> [About this task]: With nothing added and nothing dropped, write out all of the entries below.

> [Data]:
= = = = = = =
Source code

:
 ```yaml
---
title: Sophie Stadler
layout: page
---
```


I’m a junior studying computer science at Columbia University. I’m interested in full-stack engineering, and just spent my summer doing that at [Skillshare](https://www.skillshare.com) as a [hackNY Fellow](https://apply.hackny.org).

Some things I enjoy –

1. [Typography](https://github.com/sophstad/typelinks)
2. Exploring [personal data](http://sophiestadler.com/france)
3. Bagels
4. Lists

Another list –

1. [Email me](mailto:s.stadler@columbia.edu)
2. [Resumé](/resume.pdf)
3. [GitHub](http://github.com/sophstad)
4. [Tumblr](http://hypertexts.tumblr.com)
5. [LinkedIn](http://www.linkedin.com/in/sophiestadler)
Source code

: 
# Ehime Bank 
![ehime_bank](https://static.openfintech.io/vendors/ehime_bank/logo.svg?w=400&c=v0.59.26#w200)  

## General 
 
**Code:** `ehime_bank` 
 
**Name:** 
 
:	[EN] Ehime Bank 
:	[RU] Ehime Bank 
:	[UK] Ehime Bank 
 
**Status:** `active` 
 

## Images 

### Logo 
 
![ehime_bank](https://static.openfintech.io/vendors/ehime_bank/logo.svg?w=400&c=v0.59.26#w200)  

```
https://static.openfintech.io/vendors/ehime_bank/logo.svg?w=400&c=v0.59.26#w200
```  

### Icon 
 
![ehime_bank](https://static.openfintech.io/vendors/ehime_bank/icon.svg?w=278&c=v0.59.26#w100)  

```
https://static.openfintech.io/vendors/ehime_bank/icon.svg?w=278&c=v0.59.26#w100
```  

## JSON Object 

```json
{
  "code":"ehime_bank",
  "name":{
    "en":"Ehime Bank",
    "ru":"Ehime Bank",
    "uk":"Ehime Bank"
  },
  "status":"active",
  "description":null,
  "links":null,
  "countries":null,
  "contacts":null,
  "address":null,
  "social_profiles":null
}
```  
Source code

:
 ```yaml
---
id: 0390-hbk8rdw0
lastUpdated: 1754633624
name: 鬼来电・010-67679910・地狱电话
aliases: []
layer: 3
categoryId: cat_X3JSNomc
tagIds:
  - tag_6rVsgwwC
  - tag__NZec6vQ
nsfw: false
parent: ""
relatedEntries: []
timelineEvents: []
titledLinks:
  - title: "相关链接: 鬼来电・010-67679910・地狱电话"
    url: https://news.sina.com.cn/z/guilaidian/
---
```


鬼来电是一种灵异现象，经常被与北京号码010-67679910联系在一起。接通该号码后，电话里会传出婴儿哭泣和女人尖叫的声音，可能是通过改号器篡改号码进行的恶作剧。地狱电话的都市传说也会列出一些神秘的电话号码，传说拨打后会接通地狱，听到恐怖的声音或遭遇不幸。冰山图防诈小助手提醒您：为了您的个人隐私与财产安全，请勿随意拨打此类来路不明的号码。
= = = = = = =
> [Task response]:
Source code

:
 ```yaml
---
title: Sophie Stadler
layout: page
---
```


I’m a junior studying computer science at Columbia University. I’m interested in full-stack engineering, and just spent my summer doing that at [Skillshare](https://www.skillshare.com) as a [hackNY Fellow](https://apply.hackny.org).

Some things I enjoy –

1. [Typography](https://github.com/sophstad/typelinks)
2. Exploring [personal data](http://sophiestadler.com/france)
3. Bagels
4. Lists

Another list –

1. [Email me](mailto:s.stadler@columbia.edu)
2. [Resumé](/resume.pdf)
3. [GitHub](http://github.com/sophstad)
4. [Tumblr](http://hypertexts.tumblr.com)
5. [LinkedIn](http://www.linkedin.com/in/sophiestadler)
Source code

: 
# Ehime Bank 
![ehime_bank](https://static.openfintech.io/vendors/ehime_bank/logo.svg?w=400&c=v0.59.26#w200)  

## General 
 
**Code:** `ehime_bank` 
 
**Name:** 
 
:	[EN] Ehime Bank 
:	[RU] Ehime Bank 
:	[UK] Ehime Bank 
 
**Status:** `active` 
 

## Images 

### Logo 
 
![ehime_bank](https://static.openfintech.io/vendors/ehime_bank/logo.svg?w=400&c=v0.59.26#w200)  

```
https://static.openfintech.io/vendors/ehime_bank/logo.svg?w=400&c=v0.59.26#w200
```  

### Icon 
 
![ehime_bank](https://static.openfintech.io/vendors/ehime_bank/icon.svg?w=278&c=v0.59.26#w100)  

```
https://static.openfintech.io/vendors/ehime_bank/icon.svg?w=278&c=v0.59.26#w100
```  

## JSON Object 

```json
{
  "code":"ehime_bank",
  "name":{
    "en":"Ehime Bank",
    "ru":"Ehime Bank",
    "uk":"Ehime Bank"
  },
  "status":"active",
  "description":null,
  "links":null,
  "countries":null,
  "contacts":null,
  "address":null,
  "social_profiles":null
}
```  
Source code

:
 ```yaml
---
id: 0390-hbk8rdw0
lastUpdated: 1754633624
name: 鬼来电・010-67679910・地狱电话
aliases: []
layer: 3
categoryId: cat_X3JSNomc
tagIds:
  - tag_6rVsgwwC
  - tag__NZec6vQ
nsfw: false
parent: ""
relatedEntries: []
timelineEvents: []
titledLinks:
  - title: "相关链接: 鬼来电・010-67679910・地狱电话"
    url: https://news.sina.com.cn/z/guilaidian/
---
```


鬼来电是一种灵异现象，经常被与北京号码010-67679910联系在一起。接通该号码后，电话里会传出婴儿哭泣和女人尖叫的声音，可能是通过改号器篡改号码进行的恶作剧。地狱电话的都市传说也会列出一些神秘的电话号码，传说拨打后会接通地狱，听到恐怖的声音或遭遇不幸。冰山图防诈小助手提醒您：为了您的个人隐私与财产安全，请勿随意拨打此类来路不明的号码。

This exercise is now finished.